Posts Tagged ‘Still building


Uh… Sort of forgot to say what I’m actually building…

It’s been gently brought to my attention that I haven’t really explained what the hell I’m up to. I kind of started writing that last post without considering the fact that not everyone has been rolling the design around in their head for the last year… I’m trying to create a very modular collection of parts that can assemble into a variety of different arrangements, but for now we’ll just look at the two extremes. The full reflux column and the pot still.

The column is going to look a little like this:

The full reflux column

Experienced distillers amongst you may be saying “um, wtf are you doing?”, so let me explain the design.

For a start, if I want to go commercial, I’ll need a good supply of neutral to experiment with, without having to spend a whole weekend to do a run to get it. So, an upgrade from 52mm (say a generous 2.5l/hr @aezotrope) to 103mm diameter column, which should do at least 8l/hr if I can get enough heat input to it. This will mean I spend less time making ethanol and more time crafting flavoured spirits.

A standard VM

Secondly, I want to try and build a new type of head on the still to see if some more control can be eeked out of the vapour management design. Currently, a VM relies on turbulence and ethanol density to get a vapour split between the overhead reflux condenser (which will return reflux back down the column) and the takeoff port, which leads to the product condenser. While this way of doing business has some serious advantages that I won’t go into right now (see this thread I wrote on home distiller to understand more), the big disadvantage to this is it’s very hard to run in low reflux operation – say for flavoured spirits. I want it to work differently.

Instead of  using a passive split, I want to force the vapour to split between two ports that resize in tandem – If I want to set reflux to 75%, the product should then be 50%. I also want to be able to completely shut down reflux and run as a tall columned pot still. The easy way to do this would be to have two valves. However, that would break a golden rule – never build a system that could allow the still to build pressure. It must always, always be open to the atmosphere.

So, I’m going to put a cross pipe through the column at the top with an aperture cut into it. A machined copper plate will slide along inside it to change the vapour split. It will have a teflon braid (safe with hot ethanol) seal around it. This should force a vapour split, and allow me to “dial in” a specific reflux ratio. This isn’t all my idea, I’ve had help from a lot of people, most notably Harry Jackson for the concept of a forced VM, and Airhill on for brainstorming ideas of how to actually accomplish it.

An illustration of my splitting valve concept

Note that these illustrations don’t actually show all the pipes – the plumbing of the cooling and reflux circuits is excluded.

The split will control the flow between two types of shell and tube condenser.
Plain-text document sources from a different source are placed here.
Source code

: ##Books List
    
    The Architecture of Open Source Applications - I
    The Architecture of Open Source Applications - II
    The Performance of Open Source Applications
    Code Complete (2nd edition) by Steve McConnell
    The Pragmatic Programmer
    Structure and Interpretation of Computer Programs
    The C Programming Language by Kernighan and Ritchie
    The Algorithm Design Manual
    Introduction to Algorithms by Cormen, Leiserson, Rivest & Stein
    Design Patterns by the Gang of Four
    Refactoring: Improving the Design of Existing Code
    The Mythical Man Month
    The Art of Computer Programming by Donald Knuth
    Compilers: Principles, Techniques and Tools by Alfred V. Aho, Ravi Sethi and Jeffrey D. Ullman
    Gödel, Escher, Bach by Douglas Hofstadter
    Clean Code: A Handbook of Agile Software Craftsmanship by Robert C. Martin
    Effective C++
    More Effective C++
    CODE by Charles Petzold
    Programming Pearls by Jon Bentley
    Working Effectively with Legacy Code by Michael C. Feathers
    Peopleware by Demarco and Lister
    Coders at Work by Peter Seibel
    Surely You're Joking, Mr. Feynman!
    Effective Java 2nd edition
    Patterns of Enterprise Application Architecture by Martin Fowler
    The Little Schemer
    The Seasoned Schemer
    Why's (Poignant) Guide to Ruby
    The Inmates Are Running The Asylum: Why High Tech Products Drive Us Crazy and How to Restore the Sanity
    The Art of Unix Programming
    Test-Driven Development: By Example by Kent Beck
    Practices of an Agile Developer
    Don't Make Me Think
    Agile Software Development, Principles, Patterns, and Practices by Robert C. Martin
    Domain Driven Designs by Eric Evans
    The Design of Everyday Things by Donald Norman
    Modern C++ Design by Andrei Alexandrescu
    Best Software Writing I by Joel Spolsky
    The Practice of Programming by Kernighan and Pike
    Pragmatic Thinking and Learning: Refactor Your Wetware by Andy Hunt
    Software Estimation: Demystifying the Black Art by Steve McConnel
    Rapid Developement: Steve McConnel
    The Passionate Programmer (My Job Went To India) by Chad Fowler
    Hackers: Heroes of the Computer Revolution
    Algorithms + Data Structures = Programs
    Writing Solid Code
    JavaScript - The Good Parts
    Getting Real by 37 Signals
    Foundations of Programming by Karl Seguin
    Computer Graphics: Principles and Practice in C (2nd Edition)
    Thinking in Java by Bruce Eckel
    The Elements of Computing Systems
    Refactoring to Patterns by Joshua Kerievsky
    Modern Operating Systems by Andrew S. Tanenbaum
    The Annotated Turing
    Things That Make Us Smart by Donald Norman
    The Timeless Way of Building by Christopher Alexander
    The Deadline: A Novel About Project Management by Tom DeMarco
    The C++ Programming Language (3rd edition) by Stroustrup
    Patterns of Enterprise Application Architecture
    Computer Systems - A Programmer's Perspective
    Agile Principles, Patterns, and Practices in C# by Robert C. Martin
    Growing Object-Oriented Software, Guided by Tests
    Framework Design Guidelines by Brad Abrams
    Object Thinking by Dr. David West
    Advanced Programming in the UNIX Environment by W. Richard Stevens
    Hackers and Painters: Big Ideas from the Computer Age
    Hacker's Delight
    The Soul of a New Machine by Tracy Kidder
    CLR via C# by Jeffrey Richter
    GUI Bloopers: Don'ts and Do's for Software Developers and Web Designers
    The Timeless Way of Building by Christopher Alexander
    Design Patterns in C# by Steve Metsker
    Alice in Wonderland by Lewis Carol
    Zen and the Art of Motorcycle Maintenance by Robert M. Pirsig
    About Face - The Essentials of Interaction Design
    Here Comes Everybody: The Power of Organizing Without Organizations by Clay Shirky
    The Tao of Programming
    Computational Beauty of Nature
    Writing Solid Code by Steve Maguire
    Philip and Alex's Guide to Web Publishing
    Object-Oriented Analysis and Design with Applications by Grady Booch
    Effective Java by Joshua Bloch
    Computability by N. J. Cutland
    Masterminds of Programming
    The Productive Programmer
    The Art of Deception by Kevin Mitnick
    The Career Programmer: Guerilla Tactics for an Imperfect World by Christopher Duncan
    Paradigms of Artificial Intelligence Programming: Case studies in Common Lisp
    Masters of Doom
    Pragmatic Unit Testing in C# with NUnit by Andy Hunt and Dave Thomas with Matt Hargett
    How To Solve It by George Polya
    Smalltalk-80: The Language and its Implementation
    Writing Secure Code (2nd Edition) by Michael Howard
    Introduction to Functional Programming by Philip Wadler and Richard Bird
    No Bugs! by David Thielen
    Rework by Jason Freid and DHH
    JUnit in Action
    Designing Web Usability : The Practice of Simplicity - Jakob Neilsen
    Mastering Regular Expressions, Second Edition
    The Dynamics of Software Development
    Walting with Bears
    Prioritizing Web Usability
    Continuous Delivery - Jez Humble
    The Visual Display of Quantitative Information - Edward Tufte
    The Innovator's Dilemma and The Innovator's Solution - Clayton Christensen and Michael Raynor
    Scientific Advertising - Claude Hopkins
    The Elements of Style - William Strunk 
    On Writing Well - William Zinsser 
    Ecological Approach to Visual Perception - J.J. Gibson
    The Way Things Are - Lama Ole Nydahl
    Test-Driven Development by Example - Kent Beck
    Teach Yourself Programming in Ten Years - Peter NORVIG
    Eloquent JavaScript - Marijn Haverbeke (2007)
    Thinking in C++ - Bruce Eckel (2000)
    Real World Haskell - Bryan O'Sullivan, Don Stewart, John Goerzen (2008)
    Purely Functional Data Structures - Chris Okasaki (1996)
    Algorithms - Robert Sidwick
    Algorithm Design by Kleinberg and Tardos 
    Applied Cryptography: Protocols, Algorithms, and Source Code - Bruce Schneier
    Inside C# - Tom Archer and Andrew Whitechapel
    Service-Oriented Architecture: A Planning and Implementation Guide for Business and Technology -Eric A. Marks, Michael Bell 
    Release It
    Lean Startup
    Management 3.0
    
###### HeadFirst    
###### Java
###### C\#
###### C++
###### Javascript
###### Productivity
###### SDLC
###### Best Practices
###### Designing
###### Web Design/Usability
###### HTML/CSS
The reflux condenser will be a 4″ / 1/2″ shell and tube, heavily inspired by the Jackson Crossflow condenser.

The crossflow condenser as it is traditionally configured. This is a type of shell and tube condenser. Image credits to Samohon on

By mounting this offset instead of overhead, I can form a pool of distillate, which can be drawn off back to the column as reflux, or via a needle valve, as product takeoff via liquid management. This will allow me to bleed the heads components without letting them contaminate my product condenser.

The product condenser will be a 63mm & 13mm  ‘shotgun’ type of shell and tube condenser.
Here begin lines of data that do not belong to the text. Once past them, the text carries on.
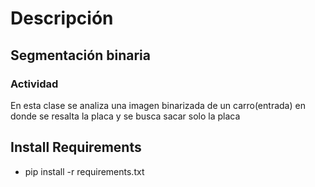 # Descripción

## Segmentación binaria


### Actividad

En esta clase se analiza una imagen binarizada de un carro(entrada) en donde se resalta la placa y se busca sacar solo la placa


## Install Requirements

- pip install -r requirements.txt
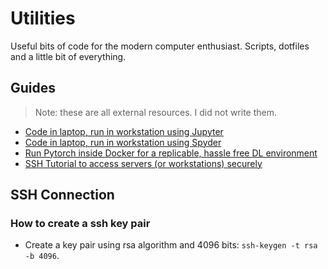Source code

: # Utilities

Useful bits of code for the modern computer enthusiast. Scripts, dotfiles and a little bit of everything.



## Guides
> Note: these are all external resources. I did not write them.
* [Code in laptop, run in workstation using Jupyter](https://ljvmiranda921.github.io/notebook/2018/01/31/running-a-jupyter-notebook/)
* [Code in laptop, run in workstation using Spyder](https://www.google.com)
* [Run Pytorch inside Docker for a replicable, hassle free DL environment](https://www.google.com)
* [SSH Tutorial to access servers (or workstations) securely](https://www.youtube.com/watch?v=v45p_kJV9i4)



## SSH  Connection

### How to create a ssh key pair
* Create a key pair using rsa algorithm and 4096 bits: `ssh-keygen -t rsa -b 4096`.
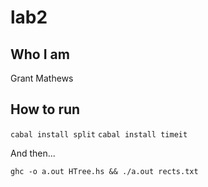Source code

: # lab2

## Who I am

Grant Mathews

## How to run

`cabal install split` 
`cabal install timeit` 

And then...

`ghc -o a.out HTree.hs && ./a.out rects.txt`
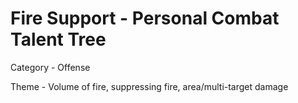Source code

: # Fire Support - Personal Combat Talent Tree

Category - Offense

Theme - Volume of fire, suppressing fire, area/multi-target damage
This is a standard configuration for a "shotgun" type shell and tube condenser. Image credits to Samohon on

If you look at the illustration of my design, you’ll see that the shotgun condenser is designed to be removed, and is also way, way overkill for a reflux product condenser. This is so that it can be reused as the condenser for the pot still.
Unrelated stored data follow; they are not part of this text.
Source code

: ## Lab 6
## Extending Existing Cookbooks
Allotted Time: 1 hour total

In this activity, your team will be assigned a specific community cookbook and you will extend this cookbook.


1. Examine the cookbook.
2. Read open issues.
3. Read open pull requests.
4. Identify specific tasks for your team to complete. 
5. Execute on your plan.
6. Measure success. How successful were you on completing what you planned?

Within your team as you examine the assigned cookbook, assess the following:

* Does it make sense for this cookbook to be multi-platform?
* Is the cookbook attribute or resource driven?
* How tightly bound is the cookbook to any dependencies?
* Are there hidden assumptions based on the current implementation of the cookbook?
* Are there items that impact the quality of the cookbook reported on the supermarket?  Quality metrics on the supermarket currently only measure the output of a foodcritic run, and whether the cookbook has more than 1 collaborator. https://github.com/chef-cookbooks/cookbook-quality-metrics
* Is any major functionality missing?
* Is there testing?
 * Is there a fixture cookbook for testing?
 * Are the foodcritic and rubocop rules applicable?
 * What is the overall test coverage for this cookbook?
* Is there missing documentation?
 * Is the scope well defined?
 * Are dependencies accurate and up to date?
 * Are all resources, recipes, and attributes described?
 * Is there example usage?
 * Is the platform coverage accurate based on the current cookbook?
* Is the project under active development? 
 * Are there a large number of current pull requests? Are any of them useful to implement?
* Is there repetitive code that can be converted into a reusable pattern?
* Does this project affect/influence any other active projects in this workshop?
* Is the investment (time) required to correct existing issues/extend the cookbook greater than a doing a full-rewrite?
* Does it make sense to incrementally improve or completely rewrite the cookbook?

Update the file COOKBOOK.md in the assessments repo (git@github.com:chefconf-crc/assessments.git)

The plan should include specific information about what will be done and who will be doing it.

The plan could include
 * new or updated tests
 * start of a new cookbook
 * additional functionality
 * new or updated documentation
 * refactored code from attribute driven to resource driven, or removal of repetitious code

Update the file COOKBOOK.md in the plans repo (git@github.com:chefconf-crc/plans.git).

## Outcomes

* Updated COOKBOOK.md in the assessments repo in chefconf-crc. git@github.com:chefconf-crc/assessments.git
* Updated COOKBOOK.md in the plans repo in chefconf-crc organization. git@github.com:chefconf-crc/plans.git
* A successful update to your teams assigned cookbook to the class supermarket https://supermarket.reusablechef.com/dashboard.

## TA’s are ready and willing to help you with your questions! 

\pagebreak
The reason I’m getting away from liebigs and coils for cooling is simple – backpressure. I recirculate all my cooling water via a pump and a radiator, and the pump really struggles with the coils. shell and tube condensers by nature have a very wide water path, so you can get very good flow rates on a shitty pump.

The pot still head is going to be more simple, I’m not even going to bother drawing it up. a 90 bend at the top of the column, then a triclamp, then a 45, reduced into the shotgun condenser. The triclamp will allow me to set any output height, which is a huge quality of life improver when running a still – remember you can’t use a plastic funnel or anything like that to direct output, not ethanol safe. Here’s a mock up:

Just some parts thrown on the table to illustrate the pot still shape.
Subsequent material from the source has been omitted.